Task requirements >> Please show every line in the entries below that includes the word "newcommand".

(Pictures paired with source code)

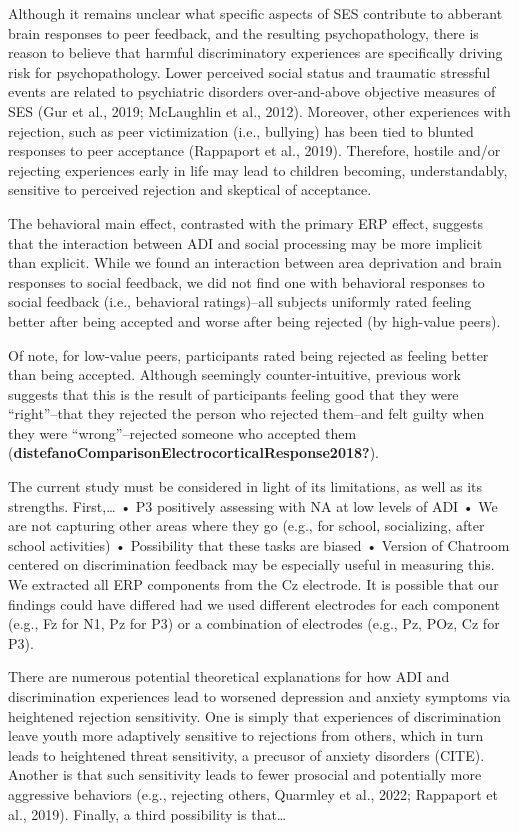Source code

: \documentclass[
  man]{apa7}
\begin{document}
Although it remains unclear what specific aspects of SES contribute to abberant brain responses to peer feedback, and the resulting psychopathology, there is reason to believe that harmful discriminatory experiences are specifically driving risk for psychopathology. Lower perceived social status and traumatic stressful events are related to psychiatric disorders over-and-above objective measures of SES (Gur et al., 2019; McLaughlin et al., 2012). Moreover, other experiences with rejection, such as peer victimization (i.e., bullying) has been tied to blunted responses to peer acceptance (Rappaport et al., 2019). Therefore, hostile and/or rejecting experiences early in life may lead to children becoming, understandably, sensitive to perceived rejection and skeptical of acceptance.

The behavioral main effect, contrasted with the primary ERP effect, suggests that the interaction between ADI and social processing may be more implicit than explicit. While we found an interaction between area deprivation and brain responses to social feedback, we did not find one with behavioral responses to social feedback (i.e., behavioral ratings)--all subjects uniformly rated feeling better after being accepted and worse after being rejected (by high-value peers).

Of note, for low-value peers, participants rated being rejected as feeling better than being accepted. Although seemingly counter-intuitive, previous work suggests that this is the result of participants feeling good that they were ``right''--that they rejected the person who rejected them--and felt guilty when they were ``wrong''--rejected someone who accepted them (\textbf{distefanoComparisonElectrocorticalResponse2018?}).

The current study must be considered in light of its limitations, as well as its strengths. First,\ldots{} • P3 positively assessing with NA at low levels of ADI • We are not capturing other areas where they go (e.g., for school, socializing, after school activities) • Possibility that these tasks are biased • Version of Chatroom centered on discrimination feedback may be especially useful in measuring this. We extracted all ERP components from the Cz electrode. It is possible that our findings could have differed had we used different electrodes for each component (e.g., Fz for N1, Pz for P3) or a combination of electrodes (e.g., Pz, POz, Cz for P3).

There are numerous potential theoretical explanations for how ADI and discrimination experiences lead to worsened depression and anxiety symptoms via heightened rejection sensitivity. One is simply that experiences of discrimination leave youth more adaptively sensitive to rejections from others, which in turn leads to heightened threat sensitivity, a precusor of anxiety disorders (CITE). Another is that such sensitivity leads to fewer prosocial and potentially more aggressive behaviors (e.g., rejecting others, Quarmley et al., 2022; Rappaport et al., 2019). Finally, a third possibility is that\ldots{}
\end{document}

---

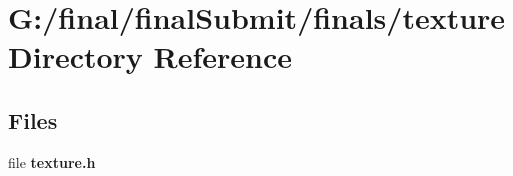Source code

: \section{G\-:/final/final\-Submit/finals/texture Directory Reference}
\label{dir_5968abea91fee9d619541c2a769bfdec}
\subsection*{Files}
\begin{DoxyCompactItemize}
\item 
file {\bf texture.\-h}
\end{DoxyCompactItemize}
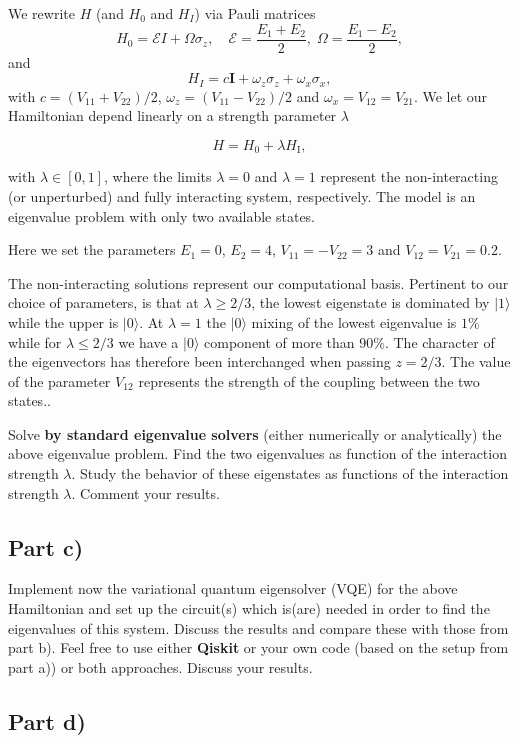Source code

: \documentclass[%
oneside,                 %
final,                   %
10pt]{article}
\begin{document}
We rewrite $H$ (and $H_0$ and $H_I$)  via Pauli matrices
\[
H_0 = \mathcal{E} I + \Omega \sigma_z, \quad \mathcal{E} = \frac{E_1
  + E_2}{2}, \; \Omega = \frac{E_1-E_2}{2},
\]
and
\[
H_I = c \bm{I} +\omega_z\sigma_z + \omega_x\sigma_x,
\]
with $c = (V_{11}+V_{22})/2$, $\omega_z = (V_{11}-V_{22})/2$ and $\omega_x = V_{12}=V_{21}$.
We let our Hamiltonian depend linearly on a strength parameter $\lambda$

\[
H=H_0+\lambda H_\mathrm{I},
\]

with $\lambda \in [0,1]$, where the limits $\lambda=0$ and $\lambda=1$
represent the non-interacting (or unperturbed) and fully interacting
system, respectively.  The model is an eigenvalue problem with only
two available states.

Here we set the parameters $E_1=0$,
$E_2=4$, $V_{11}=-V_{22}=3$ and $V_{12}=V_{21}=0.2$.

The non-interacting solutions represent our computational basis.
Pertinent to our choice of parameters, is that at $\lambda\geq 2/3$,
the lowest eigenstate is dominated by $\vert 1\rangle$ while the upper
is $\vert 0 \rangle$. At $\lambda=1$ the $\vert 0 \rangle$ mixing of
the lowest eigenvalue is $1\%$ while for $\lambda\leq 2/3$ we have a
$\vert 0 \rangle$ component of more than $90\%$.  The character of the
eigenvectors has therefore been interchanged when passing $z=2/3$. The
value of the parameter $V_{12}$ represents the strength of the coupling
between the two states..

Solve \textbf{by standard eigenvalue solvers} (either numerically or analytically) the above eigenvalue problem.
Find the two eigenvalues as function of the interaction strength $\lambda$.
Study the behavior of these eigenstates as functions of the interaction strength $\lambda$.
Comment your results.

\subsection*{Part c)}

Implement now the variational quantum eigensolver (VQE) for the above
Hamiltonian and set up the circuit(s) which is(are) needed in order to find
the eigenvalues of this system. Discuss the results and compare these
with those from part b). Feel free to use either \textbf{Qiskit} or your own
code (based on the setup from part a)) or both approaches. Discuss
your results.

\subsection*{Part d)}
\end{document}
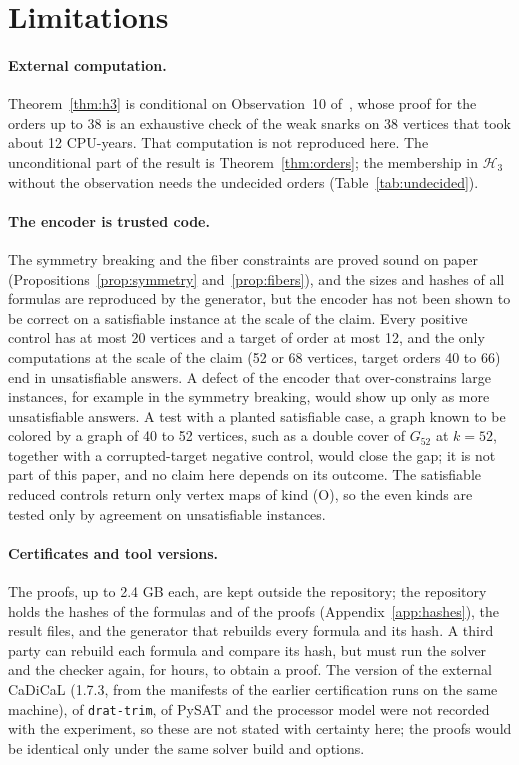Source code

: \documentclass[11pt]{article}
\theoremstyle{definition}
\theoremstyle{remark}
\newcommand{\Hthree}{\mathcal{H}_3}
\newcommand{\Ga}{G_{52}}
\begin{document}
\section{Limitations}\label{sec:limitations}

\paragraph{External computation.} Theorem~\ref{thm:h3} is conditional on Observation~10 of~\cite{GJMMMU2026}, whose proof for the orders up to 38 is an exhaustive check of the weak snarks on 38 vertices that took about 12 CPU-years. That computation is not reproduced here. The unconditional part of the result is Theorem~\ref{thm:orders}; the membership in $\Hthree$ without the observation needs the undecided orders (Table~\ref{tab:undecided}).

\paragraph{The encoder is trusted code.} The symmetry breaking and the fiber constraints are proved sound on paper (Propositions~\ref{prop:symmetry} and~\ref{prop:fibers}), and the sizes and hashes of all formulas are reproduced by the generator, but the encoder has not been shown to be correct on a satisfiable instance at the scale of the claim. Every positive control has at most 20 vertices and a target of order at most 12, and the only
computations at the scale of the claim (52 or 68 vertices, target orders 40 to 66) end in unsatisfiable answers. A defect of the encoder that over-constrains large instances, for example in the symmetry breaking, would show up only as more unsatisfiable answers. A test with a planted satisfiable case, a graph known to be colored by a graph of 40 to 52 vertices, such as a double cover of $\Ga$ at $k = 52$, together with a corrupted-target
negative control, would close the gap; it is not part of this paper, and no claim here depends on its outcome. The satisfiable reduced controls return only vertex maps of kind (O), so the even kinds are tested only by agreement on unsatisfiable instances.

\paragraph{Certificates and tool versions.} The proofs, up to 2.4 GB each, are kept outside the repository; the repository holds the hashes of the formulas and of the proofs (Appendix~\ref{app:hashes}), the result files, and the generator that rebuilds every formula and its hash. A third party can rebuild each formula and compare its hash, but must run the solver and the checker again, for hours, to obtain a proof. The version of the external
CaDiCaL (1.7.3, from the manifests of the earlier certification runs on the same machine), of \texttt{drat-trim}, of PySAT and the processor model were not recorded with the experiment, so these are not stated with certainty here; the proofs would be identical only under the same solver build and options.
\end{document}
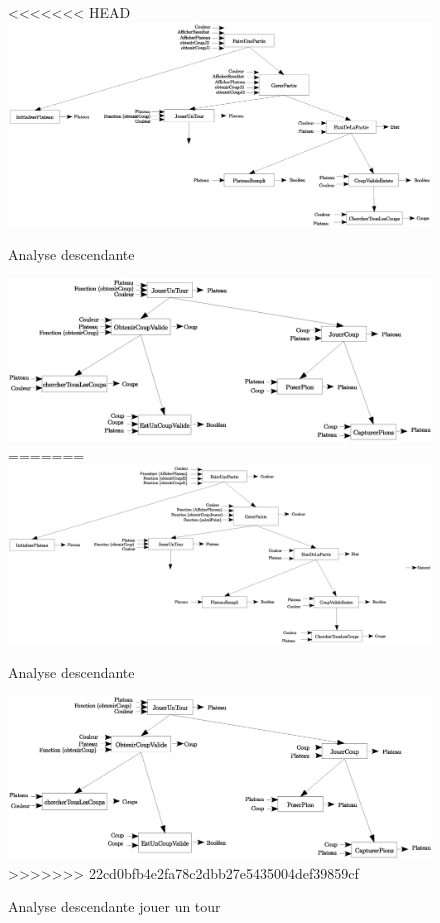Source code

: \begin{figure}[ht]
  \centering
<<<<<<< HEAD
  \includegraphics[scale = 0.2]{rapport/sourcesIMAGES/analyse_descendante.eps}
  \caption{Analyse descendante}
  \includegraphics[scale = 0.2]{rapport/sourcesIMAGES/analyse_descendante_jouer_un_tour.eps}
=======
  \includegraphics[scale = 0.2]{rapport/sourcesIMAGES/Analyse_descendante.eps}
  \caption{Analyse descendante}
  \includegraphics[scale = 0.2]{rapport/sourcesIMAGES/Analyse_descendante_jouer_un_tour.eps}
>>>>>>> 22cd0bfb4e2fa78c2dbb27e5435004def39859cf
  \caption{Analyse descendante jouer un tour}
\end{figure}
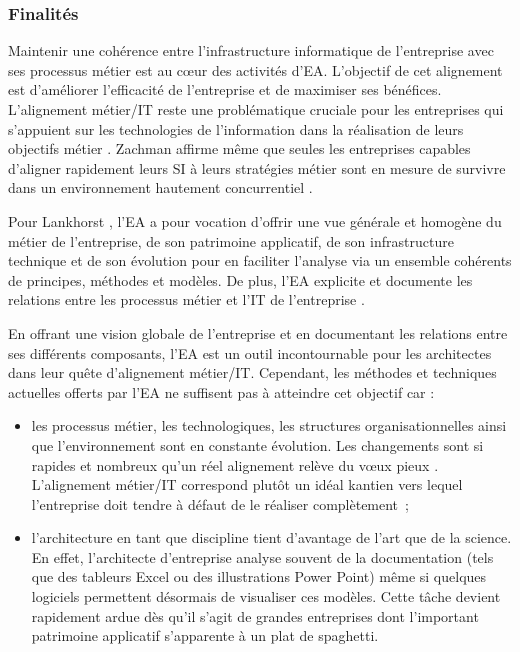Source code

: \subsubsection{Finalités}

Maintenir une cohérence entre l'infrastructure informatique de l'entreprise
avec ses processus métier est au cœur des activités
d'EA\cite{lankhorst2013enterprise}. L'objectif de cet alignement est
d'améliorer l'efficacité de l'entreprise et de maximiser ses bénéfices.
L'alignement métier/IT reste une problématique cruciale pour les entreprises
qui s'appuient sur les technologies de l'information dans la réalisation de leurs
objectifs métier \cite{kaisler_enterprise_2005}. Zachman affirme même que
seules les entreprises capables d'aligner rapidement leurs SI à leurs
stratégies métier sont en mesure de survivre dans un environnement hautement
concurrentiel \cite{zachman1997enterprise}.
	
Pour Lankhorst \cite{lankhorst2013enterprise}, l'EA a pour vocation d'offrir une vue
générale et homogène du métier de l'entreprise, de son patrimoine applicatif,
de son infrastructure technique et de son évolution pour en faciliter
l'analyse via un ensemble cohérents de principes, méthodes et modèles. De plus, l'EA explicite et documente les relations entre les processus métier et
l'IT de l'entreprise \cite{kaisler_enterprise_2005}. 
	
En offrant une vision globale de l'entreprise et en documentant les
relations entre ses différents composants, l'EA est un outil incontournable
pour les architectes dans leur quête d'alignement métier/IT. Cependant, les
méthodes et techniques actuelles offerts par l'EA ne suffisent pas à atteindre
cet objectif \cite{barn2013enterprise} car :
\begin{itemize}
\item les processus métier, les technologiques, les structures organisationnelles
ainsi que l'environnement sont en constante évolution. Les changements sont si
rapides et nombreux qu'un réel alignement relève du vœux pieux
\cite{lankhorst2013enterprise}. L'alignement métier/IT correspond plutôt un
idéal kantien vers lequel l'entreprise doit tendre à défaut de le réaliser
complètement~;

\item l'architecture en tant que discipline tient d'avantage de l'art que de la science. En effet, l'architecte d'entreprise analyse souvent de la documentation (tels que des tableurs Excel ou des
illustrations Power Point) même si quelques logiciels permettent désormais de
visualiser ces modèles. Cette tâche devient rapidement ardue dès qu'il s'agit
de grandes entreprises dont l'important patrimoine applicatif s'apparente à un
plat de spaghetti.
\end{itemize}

Response >>
\newcommand{\Hthree}{\mathcal{H}_3}
\newcommand{\Ga}{G_{52}}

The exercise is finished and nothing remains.